## Problem description
Copy each line below that includes "Succeeded".

<<<<

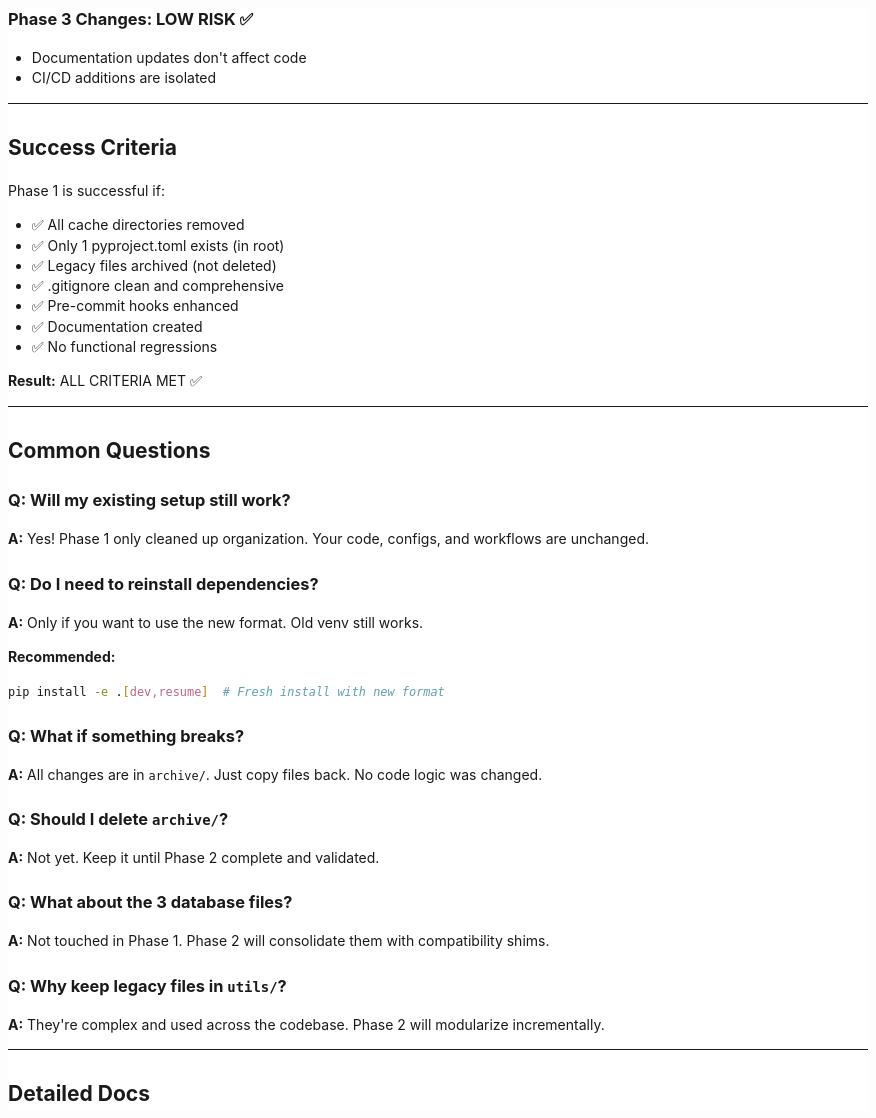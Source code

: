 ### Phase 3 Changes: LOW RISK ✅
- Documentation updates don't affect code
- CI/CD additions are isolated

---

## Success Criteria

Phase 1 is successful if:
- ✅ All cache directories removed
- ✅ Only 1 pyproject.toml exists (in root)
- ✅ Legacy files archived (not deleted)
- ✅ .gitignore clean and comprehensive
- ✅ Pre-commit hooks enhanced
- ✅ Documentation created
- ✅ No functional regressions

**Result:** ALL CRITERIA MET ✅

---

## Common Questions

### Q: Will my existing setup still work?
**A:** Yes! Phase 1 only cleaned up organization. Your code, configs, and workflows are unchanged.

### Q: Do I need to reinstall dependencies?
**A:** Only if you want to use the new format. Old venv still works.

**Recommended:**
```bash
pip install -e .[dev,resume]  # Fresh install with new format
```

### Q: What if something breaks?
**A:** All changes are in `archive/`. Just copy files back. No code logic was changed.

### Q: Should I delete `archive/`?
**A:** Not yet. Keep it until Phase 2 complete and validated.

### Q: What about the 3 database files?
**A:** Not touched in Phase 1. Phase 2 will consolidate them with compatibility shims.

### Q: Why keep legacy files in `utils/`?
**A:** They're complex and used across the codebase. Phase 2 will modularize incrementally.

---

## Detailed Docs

>>>>
<<<<

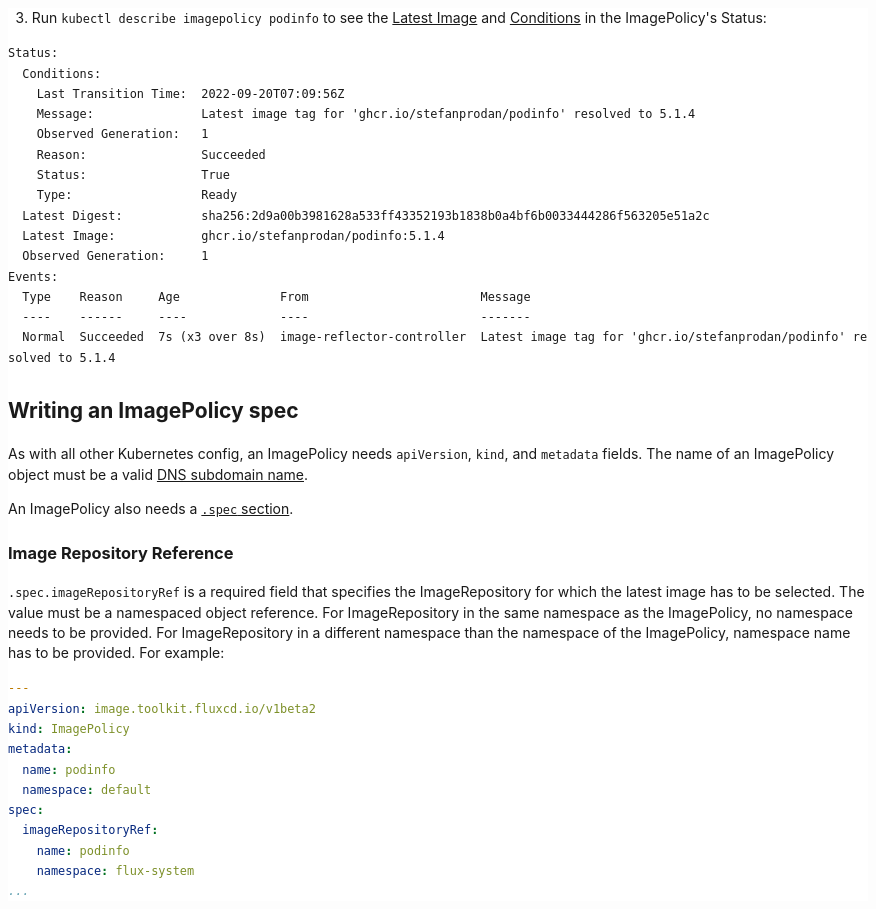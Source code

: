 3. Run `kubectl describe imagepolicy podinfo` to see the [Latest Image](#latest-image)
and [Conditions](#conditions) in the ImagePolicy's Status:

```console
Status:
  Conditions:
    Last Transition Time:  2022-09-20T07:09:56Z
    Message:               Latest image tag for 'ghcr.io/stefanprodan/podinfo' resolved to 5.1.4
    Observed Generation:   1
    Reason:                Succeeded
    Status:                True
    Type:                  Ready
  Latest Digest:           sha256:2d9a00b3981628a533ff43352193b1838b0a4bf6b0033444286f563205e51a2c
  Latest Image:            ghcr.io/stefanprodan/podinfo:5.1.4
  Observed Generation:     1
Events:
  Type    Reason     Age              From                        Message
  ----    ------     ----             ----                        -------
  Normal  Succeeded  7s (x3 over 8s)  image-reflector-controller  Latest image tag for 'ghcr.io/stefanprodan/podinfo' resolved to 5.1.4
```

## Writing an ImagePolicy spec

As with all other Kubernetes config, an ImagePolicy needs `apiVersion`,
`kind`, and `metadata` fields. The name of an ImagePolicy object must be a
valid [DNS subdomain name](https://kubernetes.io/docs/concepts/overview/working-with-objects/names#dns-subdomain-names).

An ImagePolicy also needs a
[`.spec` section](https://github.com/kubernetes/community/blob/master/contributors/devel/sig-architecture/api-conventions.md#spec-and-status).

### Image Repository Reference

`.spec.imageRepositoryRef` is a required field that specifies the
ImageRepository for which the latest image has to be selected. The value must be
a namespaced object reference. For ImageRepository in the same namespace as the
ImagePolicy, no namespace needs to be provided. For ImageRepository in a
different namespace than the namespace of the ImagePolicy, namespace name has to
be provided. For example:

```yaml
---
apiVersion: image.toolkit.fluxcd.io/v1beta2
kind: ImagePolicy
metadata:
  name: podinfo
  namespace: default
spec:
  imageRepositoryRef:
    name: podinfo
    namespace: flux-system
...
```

>>>>

## Solution for this task
    Reason:                Succeeded
  Normal  Succeeded  7s (x3 over 8s)  image-reflector-controller  Latest image tag for 'ghcr.io/stefanprodan/podinfo' resolved to 5.1.4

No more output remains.